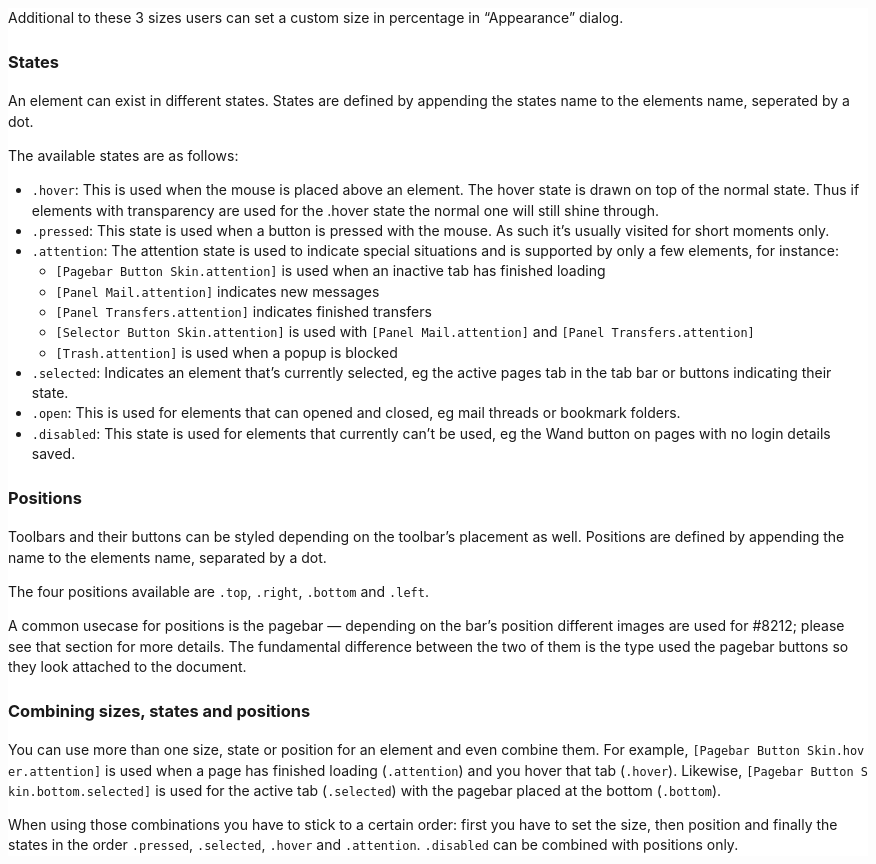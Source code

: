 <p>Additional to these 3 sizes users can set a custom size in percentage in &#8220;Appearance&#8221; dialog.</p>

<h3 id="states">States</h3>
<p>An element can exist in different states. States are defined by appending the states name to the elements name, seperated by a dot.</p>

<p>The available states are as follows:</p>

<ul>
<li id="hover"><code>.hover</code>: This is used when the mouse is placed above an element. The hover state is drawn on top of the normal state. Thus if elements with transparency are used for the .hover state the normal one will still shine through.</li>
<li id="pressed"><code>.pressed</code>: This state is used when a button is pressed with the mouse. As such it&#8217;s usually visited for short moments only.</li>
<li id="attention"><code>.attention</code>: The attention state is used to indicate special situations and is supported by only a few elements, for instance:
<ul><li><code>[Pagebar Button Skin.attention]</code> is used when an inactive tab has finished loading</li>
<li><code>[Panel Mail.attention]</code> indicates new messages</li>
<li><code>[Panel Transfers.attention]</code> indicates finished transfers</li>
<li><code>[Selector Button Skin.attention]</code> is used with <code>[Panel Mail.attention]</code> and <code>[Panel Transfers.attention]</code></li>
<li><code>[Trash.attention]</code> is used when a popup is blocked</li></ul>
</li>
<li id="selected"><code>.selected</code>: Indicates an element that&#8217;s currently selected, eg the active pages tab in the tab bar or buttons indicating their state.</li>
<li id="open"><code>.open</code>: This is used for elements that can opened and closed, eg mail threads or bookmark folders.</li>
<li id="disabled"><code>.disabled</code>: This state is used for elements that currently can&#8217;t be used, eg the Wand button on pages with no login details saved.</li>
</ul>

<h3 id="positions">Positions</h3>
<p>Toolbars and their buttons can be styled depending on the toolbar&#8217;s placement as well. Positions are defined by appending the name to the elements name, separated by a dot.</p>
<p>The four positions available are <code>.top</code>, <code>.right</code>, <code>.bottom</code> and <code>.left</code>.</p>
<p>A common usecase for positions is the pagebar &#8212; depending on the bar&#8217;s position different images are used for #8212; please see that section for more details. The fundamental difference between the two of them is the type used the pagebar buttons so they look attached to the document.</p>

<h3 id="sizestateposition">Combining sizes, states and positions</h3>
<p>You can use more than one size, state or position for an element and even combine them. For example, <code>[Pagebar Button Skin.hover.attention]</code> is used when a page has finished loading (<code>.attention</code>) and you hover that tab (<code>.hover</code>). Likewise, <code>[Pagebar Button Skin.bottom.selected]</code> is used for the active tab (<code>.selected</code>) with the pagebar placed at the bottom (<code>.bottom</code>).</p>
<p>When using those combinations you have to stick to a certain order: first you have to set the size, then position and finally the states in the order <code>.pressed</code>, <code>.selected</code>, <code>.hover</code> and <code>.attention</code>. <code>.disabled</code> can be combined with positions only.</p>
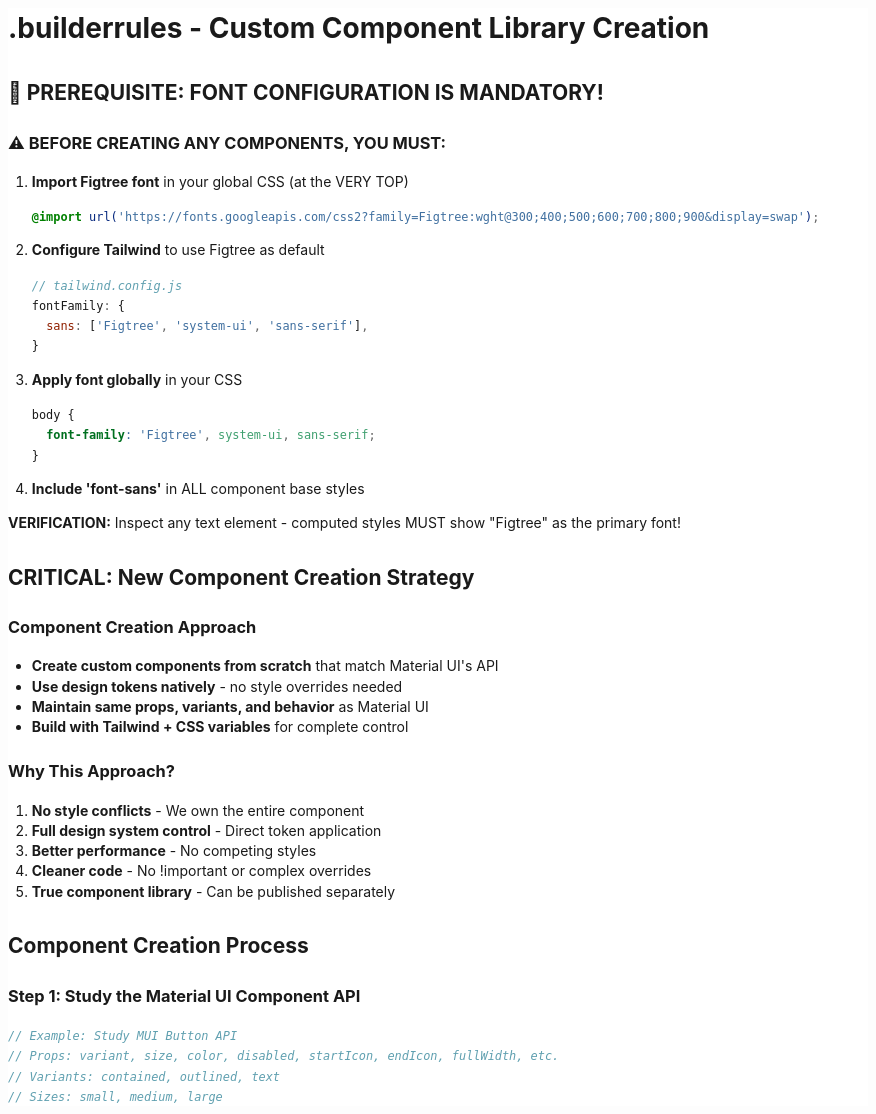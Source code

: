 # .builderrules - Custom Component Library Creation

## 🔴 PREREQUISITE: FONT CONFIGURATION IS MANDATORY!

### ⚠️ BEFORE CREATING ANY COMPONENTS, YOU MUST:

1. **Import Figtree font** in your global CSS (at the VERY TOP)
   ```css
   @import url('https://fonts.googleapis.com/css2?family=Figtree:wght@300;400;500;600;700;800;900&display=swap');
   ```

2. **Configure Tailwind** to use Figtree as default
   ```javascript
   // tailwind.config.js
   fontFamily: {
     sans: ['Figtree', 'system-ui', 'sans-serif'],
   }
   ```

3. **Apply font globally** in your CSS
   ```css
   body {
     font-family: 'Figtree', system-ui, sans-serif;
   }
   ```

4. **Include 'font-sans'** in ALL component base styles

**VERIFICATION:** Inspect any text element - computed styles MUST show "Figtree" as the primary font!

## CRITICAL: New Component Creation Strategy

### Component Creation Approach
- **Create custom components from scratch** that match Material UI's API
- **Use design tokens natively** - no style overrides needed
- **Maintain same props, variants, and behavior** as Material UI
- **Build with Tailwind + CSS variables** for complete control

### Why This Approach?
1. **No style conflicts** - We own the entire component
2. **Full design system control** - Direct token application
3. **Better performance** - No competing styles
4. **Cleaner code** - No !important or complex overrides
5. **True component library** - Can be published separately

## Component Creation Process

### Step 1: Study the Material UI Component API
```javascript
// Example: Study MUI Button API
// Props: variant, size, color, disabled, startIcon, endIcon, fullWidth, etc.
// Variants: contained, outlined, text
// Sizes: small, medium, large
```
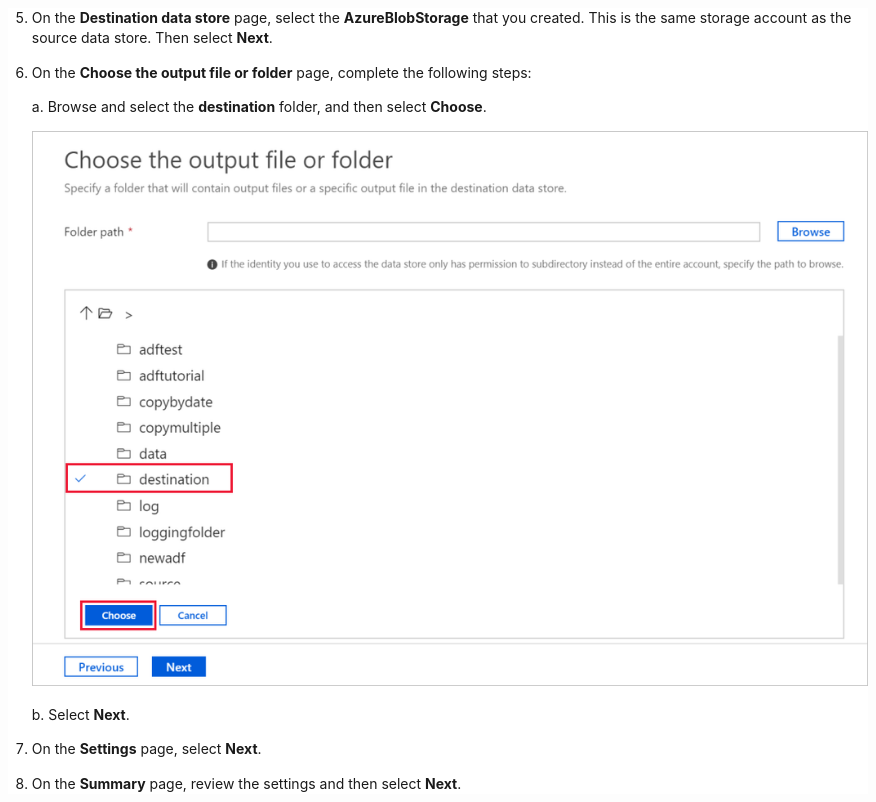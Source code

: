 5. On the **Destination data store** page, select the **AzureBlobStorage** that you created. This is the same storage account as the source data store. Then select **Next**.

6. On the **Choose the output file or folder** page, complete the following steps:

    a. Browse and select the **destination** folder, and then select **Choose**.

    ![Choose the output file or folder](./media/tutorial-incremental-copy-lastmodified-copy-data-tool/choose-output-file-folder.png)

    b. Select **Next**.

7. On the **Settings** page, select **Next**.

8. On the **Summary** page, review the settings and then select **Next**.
____________
### [TASK GOAL]
Without the images, write out each line of the data verbatim.

### [RESULT FOR THIS TASK]
Source code

: <p>Additional to these 3 sizes users can set a custom size in percentage in &#8220;Appearance&#8221; dialog.</p>

<h3 id="states">States</h3>
<p>An element can exist in different states. States are defined by appending the states name to the elements name, seperated by a dot.</p>

<p>The available states are as follows:</p>

<ul>
<li id="hover"><code>.hover</code>: This is used when the mouse is placed above an element. The hover state is drawn on top of the normal state. Thus if elements with transparency are used for the .hover state the normal one will still shine through.</li>
<li id="pressed"><code>.pressed</code>: This state is used when a button is pressed with the mouse. As such it&#8217;s usually visited for short moments only.</li>
<li id="attention"><code>.attention</code>: The attention state is used to indicate special situations and is supported by only a few elements, for instance:
<ul><li><code>[Pagebar Button Skin.attention]</code> is used when an inactive tab has finished loading</li>
<li><code>[Panel Mail.attention]</code> indicates new messages</li>
<li><code>[Panel Transfers.attention]</code> indicates finished transfers</li>
<li><code>[Selector Button Skin.attention]</code> is used with <code>[Panel Mail.attention]</code> and <code>[Panel Transfers.attention]</code></li>
<li><code>[Trash.attention]</code> is used when a popup is blocked</li></ul>
</li>
<li id="selected"><code>.selected</code>: Indicates an element that&#8217;s currently selected, eg the active pages tab in the tab bar or buttons indicating their state.</li>
<li id="open"><code>.open</code>: This is used for elements that can opened and closed, eg mail threads or bookmark folders.</li>
<li id="disabled"><code>.disabled</code>: This state is used for elements that currently can&#8217;t be used, eg the Wand button on pages with no login details saved.</li>
</ul>

<h3 id="positions">Positions</h3>
<p>Toolbars and their buttons can be styled depending on the toolbar&#8217;s placement as well. Positions are defined by appending the name to the elements name, separated by a dot.</p>
<p>The four positions available are <code>.top</code>, <code>.right</code>, <code>.bottom</code> and <code>.left</code>.</p>
<p>A common usecase for positions is the pagebar &#8212; depending on the bar&#8217;s position different images are used for #8212; please see that section for more details. The fundamental difference between the two of them is the type used the pagebar buttons so they look attached to the document.</p>

<h3 id="sizestateposition">Combining sizes, states and positions</h3>
<p>You can use more than one size, state or position for an element and even combine them. For example, <code>[Pagebar Button Skin.hover.attention]</code> is used when a page has finished loading (<code>.attention</code>) and you hover that tab (<code>.hover</code>). Likewise, <code>[Pagebar Button Skin.bottom.selected]</code> is used for the active tab (<code>.selected</code>) with the pagebar placed at the bottom (<code>.bottom</code>).</p>
<p>When using those combinations you have to stick to a certain order: first you have to set the size, then position and finally the states in the order <code>.pressed</code>, <code>.selected</code>, <code>.hover</code> and <code>.attention</code>. <code>.disabled</code> can be combined with positions only.</p>
Source code

: # .builderrules - Custom Component Library Creation

## 🔴 PREREQUISITE: FONT CONFIGURATION IS MANDATORY!

### ⚠️ BEFORE CREATING ANY COMPONENTS, YOU MUST:

1. **Import Figtree font** in your global CSS (at the VERY TOP)
   ```css
   @import url('https://fonts.googleapis.com/css2?family=Figtree:wght@300;400;500;600;700;800;900&display=swap');
   ```

2. **Configure Tailwind** to use Figtree as default
   ```javascript
   // tailwind.config.js
   fontFamily: {
     sans: ['Figtree', 'system-ui', 'sans-serif'],
   }
   ```

3. **Apply font globally** in your CSS
   ```css
   body {
     font-family: 'Figtree', system-ui, sans-serif;
   }
   ```

4. **Include 'font-sans'** in ALL component base styles

**VERIFICATION:** Inspect any text element - computed styles MUST show "Figtree" as the primary font!

## CRITICAL: New Component Creation Strategy

### Component Creation Approach
- **Create custom components from scratch** that match Material UI's API
- **Use design tokens natively** - no style overrides needed
- **Maintain same props, variants, and behavior** as Material UI
- **Build with Tailwind + CSS variables** for complete control

### Why This Approach?
1. **No style conflicts** - We own the entire component
2. **Full design system control** - Direct token application
3. **Better performance** - No competing styles
4. **Cleaner code** - No !important or complex overrides
5. **True component library** - Can be published separately

## Component Creation Process

### Step 1: Study the Material UI Component API
```javascript
// Example: Study MUI Button API
// Props: variant, size, color, disabled, startIcon, endIcon, fullWidth, etc.
// Variants: contained, outlined, text
// Sizes: small, medium, large
```
Source code

: 5. On the **Destination data store** page, select the **AzureBlobStorage** that you created. This is the same storage account as the source data store. Then select **Next**.

6. On the **Choose the output file or folder** page, complete the following steps:

    a. Browse and select the **destination** folder, and then select **Choose**.

    ![Choose the output file or folder](./media/tutorial-incremental-copy-lastmodified-copy-data-tool/choose-output-file-folder.png)

    b. Select **Next**.

7. On the **Settings** page, select **Next**.

8. On the **Summary** page, review the settings and then select **Next**.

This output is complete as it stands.